Bad writing can come in the form of Twilight, or it can come in the form of fanfiction. You skim over the twenty-five fictions summarised on one page, and you're drawn in by one title. You make your fatal mistake by checking the number of reviews and yes, there are tons. Now, remember that people like flaming writers as much as praising them. Since anyone and everyone can write here, their skills range from nonexistent, all the way to brilliant. When the fan-base is large, so is the diversity, and let's just say the curve doesn't peak for the better writers. The Naruto folder for instance, with the largest number of fictions in the Anime/Manga category (over 260,000), contains as many appalling fanfictions as absolute masterpieces, both in terms of literature and storytelling.
Sometimes you come across a deathfic where, after an awesome storyline, your favourite character suddenly goes and offs himself. There are those which change the characters so much only the name remains, and you wonder who you're reading about. And then there are the M-rated ones you thought was rated because of violence. Yeah, right. It's entirely possible to have nightmares about apparently harmless, not-even-published stories.
You can search for hours or even days, but finding a good fiction is like waiting for rain in the Sahara - it'll happen, but not anytime soon. When you do accidentally stumble across one though, you discover that it was worth the suffering. Fanfiction can be as bad as drugs. Now you're in, and there's no going back. You're not the only one who thinks Captain Jack Sparrow should be allowed to fly a spaceship. Trust in yours truly: no matter how ridiculous your idea is, it has been done. As you come to this realisation, your search grows more frantic, and you find yourself unable to stop. The worst part is, right before you give up, you find what you've been looking for: a fiction where Naruto and Sasuke discover Nintendo. Yes, even Sesame Street is given prime time action. With so many options floating around in front of you, it's practically impossible to refuse the apple of Eden.
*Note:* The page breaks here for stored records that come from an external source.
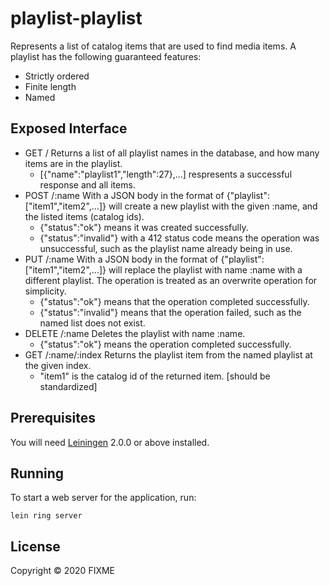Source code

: # playlist-playlist

Represents a list of catalog items that are used to find media items. A playlist
has the following guaranteed features:
- Strictly ordered
- Finite length
- Named

## Exposed Interface

- GET /
  Returns a list of all playlist names in the database, and how many items are
  in the playlist.
  * [{"name":"playlist1","length":27},...] respresents a successful response and
  all items.
- POST /:name
  With a JSON body in the format of {"playlist":["item1","item2",...]}
  will create a new playlist with the given :name, and the listed items (catalog
  ids).
  * {"status":"ok"} means it was created successfully.
  * {"status":"invalid"} with a 412 status code means the operation was unsuccessful,
  such as the playlist name already being in use.
- PUT /:name
  With a JSON body in the format of {"playlist":["item1","item2",...]} will
  replace the playlist with name :name with a different playlist. The operation
  is treated as an overwrite operation for simplicity.
  * {"status":"ok"} means that the operation completed successfully.
  * {"status":"invalid"} means that the operation failed, such as the named list
  does not exist.
- DELETE /:name
  Deletes the playlist with name :name.
  * {"status":"ok"} means the operation completed successfully.
- GET /:name/:index
  Returns the playlist item from the named playlist at the given index.
  * "item1" is the catalog id of the returned item. [should be standardized]

## Prerequisites

You will need [Leiningen][] 2.0.0 or above installed.

[leiningen]: https://github.com/technomancy/leiningen

## Running

To start a web server for the application, run:

    lein ring server

## License

Copyright © 2020 FIXME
And why only speak of the readers? Writers discover a place where they can pen down whatever they want, however they want, and not be bothered by critics, friends (the pseudonyms are useful), or the law. They want a different storyline for Chuck and Blair from Gossip Girl, they don't have to wait for the scriptwriter to come up with it. They can be the authors of their own story, and this is a very large amount of power in the hands of a puny mortal. As we all know, power is addictive.
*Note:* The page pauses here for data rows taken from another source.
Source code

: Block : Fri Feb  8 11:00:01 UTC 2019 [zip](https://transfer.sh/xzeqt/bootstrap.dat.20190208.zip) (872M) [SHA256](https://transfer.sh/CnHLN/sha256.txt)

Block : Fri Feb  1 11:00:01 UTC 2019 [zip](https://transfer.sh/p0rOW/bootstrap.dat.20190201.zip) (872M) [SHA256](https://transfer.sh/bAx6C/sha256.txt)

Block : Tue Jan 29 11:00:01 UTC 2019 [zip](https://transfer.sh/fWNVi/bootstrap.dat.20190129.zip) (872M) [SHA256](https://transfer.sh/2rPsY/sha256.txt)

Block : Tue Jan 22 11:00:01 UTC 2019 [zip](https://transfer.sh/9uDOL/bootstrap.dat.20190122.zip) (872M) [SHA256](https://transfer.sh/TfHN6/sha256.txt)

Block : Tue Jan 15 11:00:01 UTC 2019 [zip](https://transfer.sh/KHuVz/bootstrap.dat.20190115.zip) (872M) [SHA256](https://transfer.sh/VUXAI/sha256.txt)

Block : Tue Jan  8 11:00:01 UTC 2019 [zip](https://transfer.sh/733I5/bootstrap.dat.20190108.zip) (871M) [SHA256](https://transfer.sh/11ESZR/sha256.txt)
Because there's no contract to worry about if they miss the deadline, there is no deadline. An excellent writer with a better story can go poof right before the final chapter, which incidentally was going to contain oh, just about everything. The updates can take days, or years, or eons. Literally. It can drive readers crazy. A fanfiction writer's attention shifts over time, and soon your favourite How I Met Your Mother-fiction writer starts liking X-Men Evolution. Once the author loses interest in the subject of their story, they usually stop writing it. The readers of said story are abandoned. Hence the onset of reviews begging for continuation, private messages containing threats, and general chaos.
Addiction also leads to insanity. Just saying.
The better side
It's not all bad. Many budding writers make their first mark in publishing in the form of fanfiction. They take in the feedback, learn, and several have taken their writing beyond cyberspace already. Contractors from publishing agencies have been known to prowl fanfiction.net, contacting good writers and offering them a career in the actual industry. The obsessed can keep obsessing over their favourite movie, despite the hopes of a sequel being crushed, through reading and writing fanfiction. In this world, stories don't end.